Are the government likely to heed calls for the faulty system’s abolition? Highly unlikely, and for three reasons.
Firstly, data-matching was actually a “cornerstone” of the Coalition’s final budget costings before the July election. Howling about a “budget emergency” before their 2013 election, the Liberals and Nationals insisted that only their economic management of could rescue the economy. Over the intervening four years, their economic management has consisted of a debt that has ballooned by the billions.
Spoiler alert: their much talked-about election “plan” to redress their own financial ineptitude was merely to cut spending, like kicking elderly Australians off the pension, defunding legal centres and this data-matching “crackdown”, which is supposed to yield the bottom line a cool $2bn.
Second, while the government is instilling terror into pensioners, single mothers and the unemployed with labyrinthine obligations around Centrelink payments, it can pretend it is doing something about the growing debtwithout addressing any of the real reasons it keeps getting bigger.
Like how income tax revenue is not increasing its contribution to government coffers because under four years of Liberal/National “management” wage growth has hit a record low. Wage growth is now a full percentage point lower than during the global financial crisis, and as a result real wages have not grown in three years. Three years.
And how has the government sought to redress these problems? Oh, with an aggressive fight against wage increases for public servants, stealing a failed overseas scheme in which young workers will take adult jobs for $4 an hour and flattering the business lobby’s attempts to cut penalty rates and abandon the minimum wage.
Income tax is not, of course, the only means of raising revenue. There’s company tax, too. Alas, the stated priority of the Turnbull government before the election was a $50bn tax cut to big business – a gift of some generosity when such a large number of corporations pay no tax anyway.
In October, the Guardian revealed that the government was forgoing “billions of dollars” of potential revenue from a failure to properly apply a petroleum resource rent tax to liquefied natural gas exports. And the government knew a year ago that 585 companies, each with $100m or more of annual turnover, were paying no tax.
Why non-tax-paying corporations that include ExxonMobil, Lend Lease, Glencore, Virgin or Mitsubishi need further tax breaks is as open a question as that which asks why the government will “crack down” on welfare recipients when 27 individual Australian millionaires paid close to no income tax in 2013-14 despite rustling together a combined $46.7m for the cost of “managing their tax affairs”. Or why the government has gone after part-pensioners when it is maintaining superannuation tax concessions for the super rich that’s costing the budget $35bn in tax revenue a year.
Unless, of course, we can all grasp the third reason for the unfairness: it’s what the Liberals and Nationals prioritise.
I wrote in 2014 about Joe Hockey’s willingness to punish welfare recipients at the same time he was offering amnesties to tax avoiders; Hockey has gone, the theme hasn’t changed.

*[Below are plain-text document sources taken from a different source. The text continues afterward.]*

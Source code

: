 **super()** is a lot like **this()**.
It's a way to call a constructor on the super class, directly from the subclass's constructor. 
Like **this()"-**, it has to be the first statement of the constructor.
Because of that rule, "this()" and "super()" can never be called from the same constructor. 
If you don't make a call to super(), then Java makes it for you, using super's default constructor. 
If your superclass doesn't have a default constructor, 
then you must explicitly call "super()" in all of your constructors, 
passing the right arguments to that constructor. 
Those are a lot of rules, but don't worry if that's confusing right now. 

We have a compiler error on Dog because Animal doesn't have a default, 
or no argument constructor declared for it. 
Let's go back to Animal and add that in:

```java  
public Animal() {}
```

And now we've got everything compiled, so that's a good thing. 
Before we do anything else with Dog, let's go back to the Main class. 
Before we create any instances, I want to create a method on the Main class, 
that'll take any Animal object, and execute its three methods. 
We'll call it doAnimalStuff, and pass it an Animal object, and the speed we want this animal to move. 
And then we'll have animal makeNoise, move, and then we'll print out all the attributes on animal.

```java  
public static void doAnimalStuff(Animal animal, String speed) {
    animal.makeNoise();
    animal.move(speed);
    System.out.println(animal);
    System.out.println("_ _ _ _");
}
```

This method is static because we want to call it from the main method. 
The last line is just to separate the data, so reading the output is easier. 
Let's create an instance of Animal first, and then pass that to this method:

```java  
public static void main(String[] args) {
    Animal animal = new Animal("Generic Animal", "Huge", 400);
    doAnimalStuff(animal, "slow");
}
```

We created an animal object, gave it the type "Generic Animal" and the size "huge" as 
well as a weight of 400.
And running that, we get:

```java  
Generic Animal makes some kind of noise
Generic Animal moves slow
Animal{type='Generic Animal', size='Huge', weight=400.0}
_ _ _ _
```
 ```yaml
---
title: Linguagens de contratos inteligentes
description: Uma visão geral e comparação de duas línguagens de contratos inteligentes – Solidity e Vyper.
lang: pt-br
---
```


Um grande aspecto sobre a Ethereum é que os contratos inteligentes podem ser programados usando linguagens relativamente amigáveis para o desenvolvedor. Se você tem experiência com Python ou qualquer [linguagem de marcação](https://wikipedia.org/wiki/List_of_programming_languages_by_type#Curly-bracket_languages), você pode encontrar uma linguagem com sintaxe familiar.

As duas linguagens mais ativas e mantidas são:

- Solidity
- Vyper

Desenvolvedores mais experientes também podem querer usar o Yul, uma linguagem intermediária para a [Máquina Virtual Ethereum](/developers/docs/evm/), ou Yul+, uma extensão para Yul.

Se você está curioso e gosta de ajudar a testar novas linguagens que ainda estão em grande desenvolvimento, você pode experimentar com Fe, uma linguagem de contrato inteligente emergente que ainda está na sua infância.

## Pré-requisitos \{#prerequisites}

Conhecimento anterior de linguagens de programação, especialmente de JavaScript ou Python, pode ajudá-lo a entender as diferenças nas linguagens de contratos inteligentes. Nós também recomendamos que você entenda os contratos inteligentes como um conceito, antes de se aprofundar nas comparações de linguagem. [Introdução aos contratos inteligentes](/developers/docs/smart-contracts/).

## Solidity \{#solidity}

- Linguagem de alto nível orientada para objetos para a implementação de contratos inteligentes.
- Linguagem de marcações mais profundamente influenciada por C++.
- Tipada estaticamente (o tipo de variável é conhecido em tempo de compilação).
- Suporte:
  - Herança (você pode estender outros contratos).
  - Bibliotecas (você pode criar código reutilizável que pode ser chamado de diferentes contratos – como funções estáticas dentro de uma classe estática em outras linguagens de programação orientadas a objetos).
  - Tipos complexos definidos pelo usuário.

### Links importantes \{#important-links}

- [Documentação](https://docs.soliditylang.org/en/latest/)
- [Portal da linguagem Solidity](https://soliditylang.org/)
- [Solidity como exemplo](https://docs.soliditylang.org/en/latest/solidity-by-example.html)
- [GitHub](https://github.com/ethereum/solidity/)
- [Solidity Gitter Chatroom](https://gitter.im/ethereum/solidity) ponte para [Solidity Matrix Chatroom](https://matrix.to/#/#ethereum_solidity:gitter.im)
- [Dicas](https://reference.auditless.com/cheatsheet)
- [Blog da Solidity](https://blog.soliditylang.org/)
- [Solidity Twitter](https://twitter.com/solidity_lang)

And, frankly people, it’s not going to while the Coalition remain in power. The belief that taxes are “burdensome” and that the political mission is the “encouragement and facilitation of wealth” is not some partisan accusation against the Liberal party – it’s their explicit commitment. They will phrase it as they must to get elected, but theirs is a mission to defend the wealthy people and corporations; the poor, the vulnerable, the struggling – hell, even the merely ordinary – do not come into it.
Be outraged at the unfairness, but don’t be surprised – it’s the one electoral promise they really can be guaranteed to keep.